From owner-freebsd-net@FreeBSD.ORG  Sat Oct  4 01:58:05 2008
Return-Path: <owner-freebsd-net@FreeBSD.ORG>
Delivered-To: freebsd-net@freebsd.org
Received: from mx1.freebsd.org (mx1.freebsd.org [IPv6:2001:4f8:fff6::34])
	by hub.freebsd.org (Postfix) with ESMTP id 564F21065687
	for <freebsd-net@freebsd.org>; Sat,  4 Oct 2008 01:58:05 +0000 (UTC)
	(envelope-from freebsd-net@m.gmane.org)
Received: from ciao.gmane.org (main.gmane.org [80.91.229.2])
	by mx1.freebsd.org (Postfix) with ESMTP id D04038FC17
	for <freebsd-net@freebsd.org>; Sat,  4 Oct 2008 01:58:04 +0000 (UTC)
	(envelope-from freebsd-net@m.gmane.org)
Received: from list by ciao.gmane.org with local (Exim 4.43)
	id 1KlwP8-00014V-KM
	for freebsd-net@freebsd.org; Sat, 04 Oct 2008 01:57:58 +0000
Received: from 77.237.105.56 ([77.237.105.56])
	by main.gmane.org with esmtp (Gmexim 0.1 (Debian))
	id 1AlnuQ-0007hv-00
	for <freebsd-net@freebsd.org>; Sat, 04 Oct 2008 01:57:58 +0000
Received: from ivoras by 77.237.105.56 with local (Gmexim 0.1 (Debian))
	id 1AlnuQ-0007hv-00
	for <freebsd-net@freebsd.org>; Sat, 04 Oct 2008 01:57:58 +0000
X-Injected-Via-Gmane: http://gmane.org/
To: freebsd-net@freebsd.org
From: Ivan Voras <ivoras@freebsd.org>
Date: Sat, 04 Oct 2008 03:57:50 +0200
Lines: 52
Message-ID: <gc6iip$n2c$1@ger.gmane.org>
References: <gbk0j9$cpj$1@ger.gmane.org> <gbu0im$t4r$1@ger.gmane.org>
Mime-Version: 1.0
Content-Type: text/plain; charset=UTF-8; format=flowed
Content-Transfer-Encoding: 7bit
X-Complaints-To: usenet@ger.gmane.org
X-Gmane-NNTP-Posting-Host: 77.237.105.56
User-Agent: Thunderbird 2.0.0.16 (Windows/20080708)
In-Reply-To: <gbu0im$t4r$1@ger.gmane.org>
Sender: news <news@ger.gmane.org>
Cc: freebsd-hackers@freebsd.org
Subject: Network IO & scheduling problem? (was: Optimizing for high PPS,
 Intel NICs)
X-BeenThere: freebsd-net@freebsd.org
X-Mailman-Version: 2.1.5
Precedence: list
List-Id: Networking and TCP/IP with FreeBSD <freebsd-net.freebsd.org>
List-Unsubscribe: <http://lists.freebsd.org/mailman/listinfo/freebsd-net>,
	<mailto:freebsd-net-request@freebsd.org?subject=unsubscribe>
List-Archive: <http://lists.freebsd.org/pipermail/freebsd-net>
List-Post: <mailto:freebsd-net@freebsd.org>
List-Help: <mailto:freebsd-net-request@freebsd.org?subject=help>
List-Subscribe: <http://lists.freebsd.org/mailman/listinfo/freebsd-net>,
	<mailto:freebsd-net-request@freebsd.org?subject=subscribe>
X-List-Received-Date: Sat, 04 Oct 2008 01:58:05 -0000

I experimented some more with my problem and it would be pretty 
incredible if it weren't for the fact that I can reliably reproduce it. 
Excuse me if this description is overly verbose, I can't decide which 
information might be important.

First, here's some more background on the problem: The application (not 
created for the purpose of being a benchmark) accepts TCP connections 
and assigns them into one of predefined connection groups, configured at 
serve startup.
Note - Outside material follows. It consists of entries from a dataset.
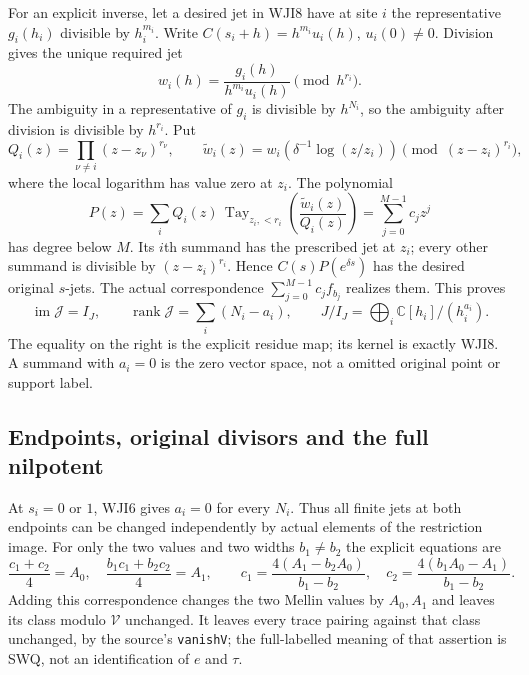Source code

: For an explicit inverse, let a desired jet in WJI8 have at site
$i$ the representative $g_i(h_i)$ divisible by $h_i^{m_i}$.
Write $C(s_i+h)=h^{m_i}u_i(h)$, $u_i(0)\ne0$.
Division gives the unique required jet
\begin{equation}\tag{WJI11}
 w_i(h)=\frac{g_i(h)}{h^{m_i}u_i(h)}
                           \pmod {h^{r_i}}.
\end{equation}
The ambiguity in a representative of $g_i$ is divisible by
$h^{N_i}$, so the ambiguity after division is divisible by
$h^{r_i}$. Put
\[
 Q_i(z)=\prod_{\nu\ne i}(z-z_\nu)^{r_\nu},\qquad
 \widetilde w_i(z)=
       w_i\!\left(\delta^{-1}\log(z/z_i)\right)
                  \pmod{(z-z_i)^{r_i}},
\]
where the local logarithm has value zero at $z_i$. The polynomial
\begin{equation}\tag{WJI12}
 P(z)=\sum_i Q_i(z)\,
    \operatorname{Tay}_{z_i,<r_i}
             \left(\frac{\widetilde w_i(z)}{Q_i(z)}\right)
       =\sum_{j=0}^{M-1}c_jz^j
\end{equation}
has degree below $M$. Its $i$th summand has the prescribed
jet at $z_i$; every other summand is divisible by
$(z-z_i)^{r_i}$. Hence $C(s)P(e^{\delta s})$ has the
desired original $s$-jets. The actual correspondence
$\sum_{j=0}^{M-1}c_j f_{b_j}$ realizes them. This proves
\begin{equation}\tag{WJI13}
 \operatorname{im}\mathcal J=I_J,\qquad
 \operatorname{rank}\mathcal J=\sum_i(N_i-a_i),\qquad
 J/I_J=\bigoplus_i\mathbb C[h_i]/(h_i^{a_i}).
\end{equation}
The equality on the right is the explicit residue map; its
kernel is exactly WJI8. A summand with $a_i=0$ is the zero
vector space, not a omitted original point or support label.

\subsection{Endpoints, original divisors and the full nilpotent}

At $s_i=0$ or $1$, WJI6 gives $a_i=0$ for every $N_i$.
Thus all finite jets at both endpoints can be changed
independently by actual elements of the restriction image.
For only the two values and two widths $b_1\ne b_2$ the
explicit equations are
\begin{equation}\tag{WJI14}
 \frac{c_1+c_2}{4}=A_0,\quad
 \frac{b_1c_1+b_2c_2}{4}=A_1,\qquad
 c_1=\frac{4(A_1-b_2A_0)}{b_1-b_2},\quad
 c_2=\frac{4(b_1A_0-A_1)}{b_1-b_2}.
\end{equation}
Adding this correspondence changes the two Mellin values by
$A_0,A_1$ and leaves its class modulo $\mathcal V$ unchanged.
It leaves every trace pairing against that class unchanged,
by the source's \texttt{vanishV}; the full-labelled meaning
of that assertion is SWQ, not an identification of $e$ and $\tau$.

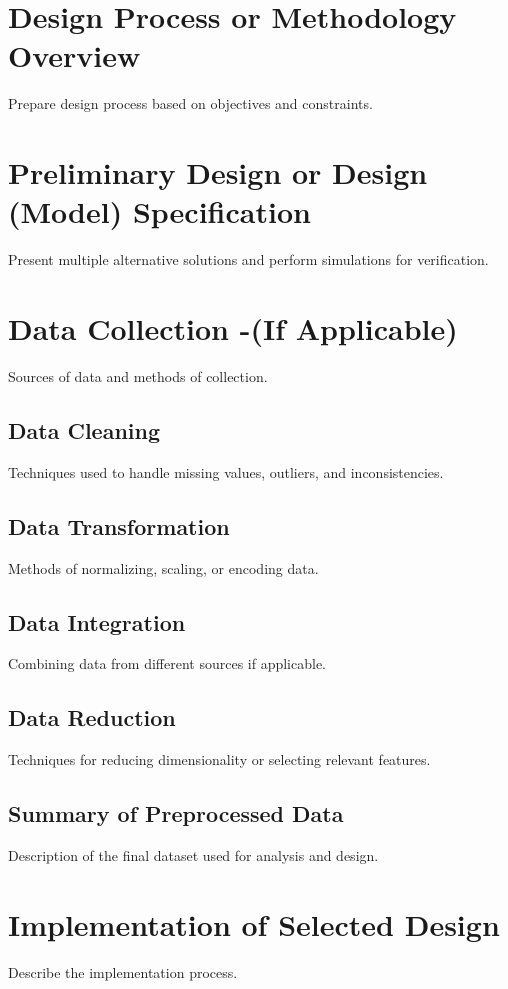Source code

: \section{Design Process or Methodology Overview }
Prepare design process based on objectives and constraints.
\section{Preliminary Design or Design (Model) Specification}

Present multiple alternative solutions and perform simulations for verification.

\section{Data Collection -(If
Applicable)}
Sources of data and methods of collection.

\subsection{Data Cleaning}
Techniques used to handle missing values, outliers, and inconsistencies.

\subsection{Data Transformation}
Methods of normalizing, scaling, or encoding data.

\subsection{Data Integration}
Combining data from different sources if applicable.
\subsection{Data Reduction }
Techniques for reducing dimensionality or selecting relevant features.
\subsection{Summary of Preprocessed Data}
Description of the final dataset used for analysis and design.

\section{Implementation of Selected Design}
Describe the implementation process.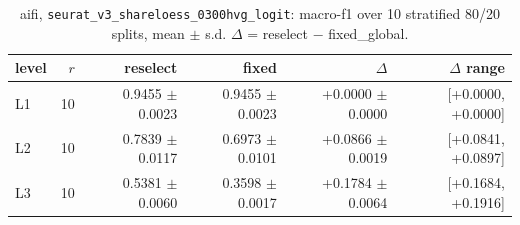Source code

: \begin{table}[t]
\centering
\small
\begin{tabular}{lrrrrr}
\toprule
level & $r$ & reselect & fixed & $\Delta$ & $\Delta$ range \\
\midrule
L1 & 10 & 0.9455 $\pm$ 0.0023 & 0.9455 $\pm$ 0.0023 & +0.0000 $\pm$ 0.0000 & [+0.0000, +0.0000] \\
L2 & 10 & 0.7839 $\pm$ 0.0117 & 0.6973 $\pm$ 0.0101 & +0.0866 $\pm$ 0.0019 & [+0.0841, +0.0897] \\
L3 & 10 & 0.5381 $\pm$ 0.0060 & 0.3598 $\pm$ 0.0017 & +0.1784 $\pm$ 0.0064 & [+0.1684, +0.1916] \\
\bottomrule
\end{tabular}
\caption{aifi, \texttt{seurat\_v3\_shareloess\_0300hvg\_logit}: macro-f1 over 10 stratified 80/20 splits, mean $\pm$ s.d. $\Delta$ = reselect $-$ fixed\_global.}
\label{tab:repeats-aifi-macro_f1}
\end{table}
Each connection group is polled for network IO events by 
its own thread. There are no overlaps between these groups. This polling 
can be done by either kqueue() or poll(). The client application is a 
stress test application that creates 40+ parallel, long lived TCP 
connections and tries to saturate the server with queries (so, for 
example with 40 client connections and 4 connection groups on the 
server, each kqueue or poll list has 10 entries). For testing purposes, 
the server doesn't actually do any useful work so the emphasis is on 
network IO.

The server hardware is 2x quad Xeon 5405, 8 cores total, running FreeBSD 
8-CURRENT amd64 (debugging options turned off).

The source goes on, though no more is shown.